American Business Law Journal

2017 In 2015, the corporate world was jolted as the Securities and Exchange Commission brought forth the first of a series of enforcement actions against employer-mandated confidentiality agreements to silence would-be whistleblowers. KBR Inc. (“KBR”) was the first to incur SEC sanctions for contractually restricting its employees from becoming whistleblowers by requiring them to seek internal approval before making any external disclosures. Contractual restrictions on SEC whistleblowing are made unlawful by Dodd-Frank’s Rule 21F-17, which bars any actions taken to impede potential whistleblowers from reporting wrongdoing to the SEC. Lying dormant until the KBR action, Rule 21F-17 now provides the SEC with an active enforcement mechanism through which the agency regularly penalizes employers for imposing similar restrictions. Although it is now clear from a regulatory standpoint that such confidentiality agreements violate the law, Rule 21F-17 is void of any guidance or explanation as to a much thornier question — whether employers may lawfully restrict their employees from turning over to the SEC internal, confidential documents that support their whistleblowing disclosures. Case law interpreting Rule 21F-17 is similarly lacking.

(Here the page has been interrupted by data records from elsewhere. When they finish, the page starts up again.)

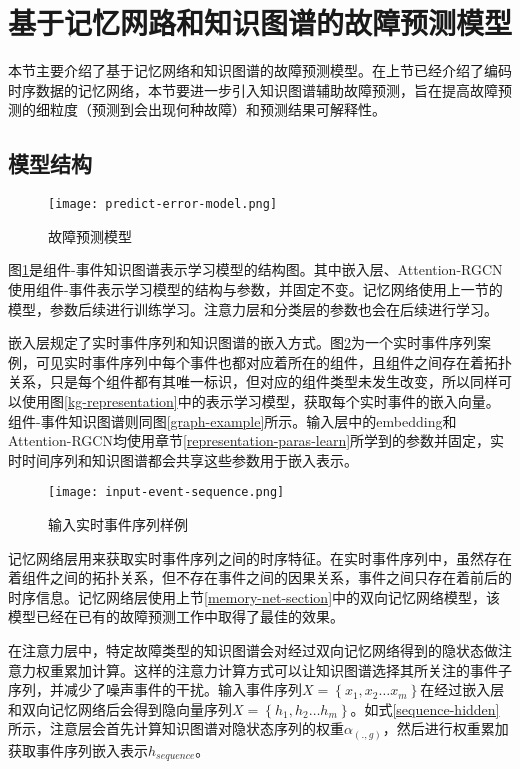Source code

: \section{基于记忆网路和知识图谱的故障预测模型}
本节主要介绍了基于记忆网络和知识图谱的故障预测模型。在上节已经介绍了编码时序数据的记忆网络，本节要进一步引入知识图谱辅助故障预测，旨在提高故障预测的细粒度（预测到会出现何种故障）和预测结果可解释性。

\subsection{模型结构}
\begin{figure}[htbp]
    \centering
    \texttt{[image: predict-error-model.png]}
    \caption{故障预测模型\label{predict-error-model}}
\end{figure}
图\ref{predict-error-model}是组件-事件知识图谱表示学习模型的结构图。其中嵌入层、Attention-RGCN使用组件-事件表示学习模型的结构与参数，并固定不变。记忆网络使用上一节的模型，参数后续进行训练学习。注意力层和分类层的参数也会在后续进行学习。

嵌入层规定了实时事件序列和知识图谱的嵌入方式。图\ref{input-event-sequence}为一个实时事件序列案例，可见实时事件序列中每个事件也都对应着所在的组件，且组件之间存在着拓扑关系，只是每个组件都有其唯一标识，但对应的组件类型未发生改变，所以同样可以使用图\ref{kg-representation}中的表示学习模型，获取每个实时事件的嵌入向量。组件-事件知识图谱则同图\ref{graph-example}所示。输入层中的embedding和Attention-RGCN均使用章节\ref{representation-paras-learn}所学到的参数并固定，实时时间序列和知识图谱都会共享这些参数用于嵌入表示。
\begin{figure}[htbp]
    \centering
    \texttt{[image: input-event-sequence.png]}
    \caption{输入实时事件序列样例\label{input-event-sequence}}
\end{figure}

记忆网络层用来获取实时事件序列之间的时序特征。在实时事件序列中，虽然存在着组件之间的拓扑关系，但不存在事件之间的因果关系，事件之间只存在着前后的时序信息。记忆网络层使用上节\ref{memory-net-section}中的双向记忆网络模型，该模型已经在已有的故障预测工作中取得了最佳的效果。

在注意力层中，特定故障类型的知识图谱会对经过双向记忆网络得到的隐状态做注意力权重累加计算。这样的注意力计算方式可以让知识图谱选择其所关注的事件子序列，并减少了噪声事件的干扰。输入事件序列$X=\left\{x_{1}, x_{2} \ldots x_{m}\right\}$在经过嵌入层和双向记忆网络后会得到隐向量序列$X=\left\{h_{1}, h_{2} \ldots h_{m}\right\}$。如式\ref{sequence-hidden}所示，注意层会首先计算知识图谱对隐状态序列的权重$\alpha_{(. , g)}$，然后进行权重累加获取事件序列嵌入表示$h_{sequence}$。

While incorporating the results of a request made by the author under the Freedom of Information Act (“FOIA”) pertaining to the Dodd-Frank whistleblower submission process and frequency of use, this Article is the first scholarly attempt to fill this void in the law. By integrating law from related legal doctrines, including contract law, employment law, and False Claims Act case law, this Article proposes regulatory amendments to Rule 21F-17 that balance the employer’s concerns of safeguarding confidential documents with the whistleblower’s need for providing documentary support of their claims and in furtherance of public policy. Such clarifications to the law will not only allow the SEC and future courts to point to a clear mechanism to determine the lawfulness of such transmissions, but will, most importantly, provide advance guidance to whistleblowers as to the boundaries of relying on documentary support in their revelations of wrongdoing.